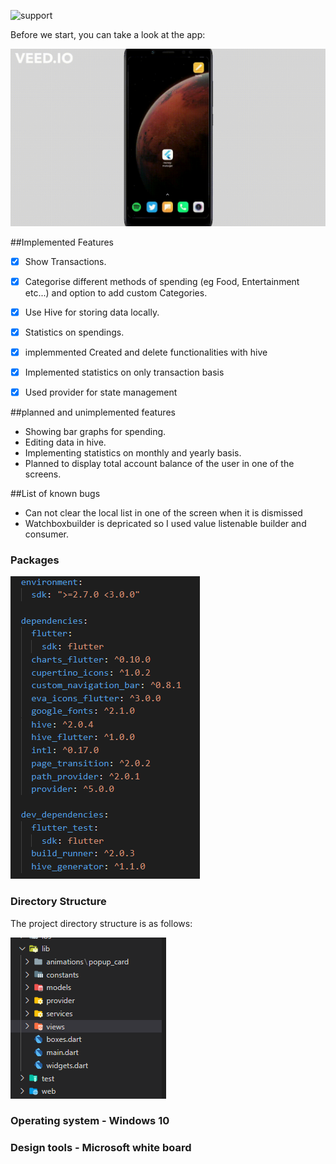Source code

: 
![support](https://img.shields.io/badge/plateform-flutter%7Candroid%20studio-9cf?style=for-the-badge&logo=appveyor) 





Before we start, you can take a look at the app:

![images](images\images43.gif)

##Implemented Features

- [x] Show Transactions.
- [x] Categorise different methods of spending (eg Food, Entertainment etc...) and  option to add custom Categories.

- [x] Use Hive for storing data locally.
- [x] Statistics on  spendings.
- [x] implemmented Created and delete functionalities with hive 
- [x] Implemented statistics on only transaction basis
- [x] Used provider for state management

##planned and unimplemented features

- Showing bar graphs for spending.
- Editing data in hive.
- Implementing statistics on monthly and yearly basis.
- Planned to display total account balance of the user in one of the screens.


##List of known bugs
- Can not clear the local list in one of the screen when it is dismissed
- Watchboxbuilder is depricated so I used value listenable builder and consumer. 
### Packages
![packages](images\packages.png)



### Directory Structure

The project directory structure is as follows:

![gif](images\structure.png)
### Operating system - Windows 10
### Design tools     - Microsoft white board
##########
Your objective: Every line from the one with "Before we start, you" to the end of the records above should be returned exactly, and no other lines.

Task output:
Before we start, you can take a look at the app:

![images](images\images43.gif)

##Implemented Features

- [x] Show Transactions.
- [x] Categorise different methods of spending (eg Food, Entertainment etc...) and  option to add custom Categories.

- [x] Use Hive for storing data locally.
- [x] Statistics on  spendings.
- [x] implemmented Created and delete functionalities with hive 
- [x] Implemented statistics on only transaction basis
- [x] Used provider for state management

##planned and unimplemented features

- Showing bar graphs for spending.
- Editing data in hive.
- Implementing statistics on monthly and yearly basis.
- Planned to display total account balance of the user in one of the screens.


##List of known bugs
- Can not clear the local list in one of the screen when it is dismissed
- Watchboxbuilder is depricated so I used value listenable builder and consumer. 
### Packages
![packages](images\packages.png)



### Directory Structure

The project directory structure is as follows:

![gif](images\structure.png)
### Operating system - Windows 10
### Design tools     - Microsoft white board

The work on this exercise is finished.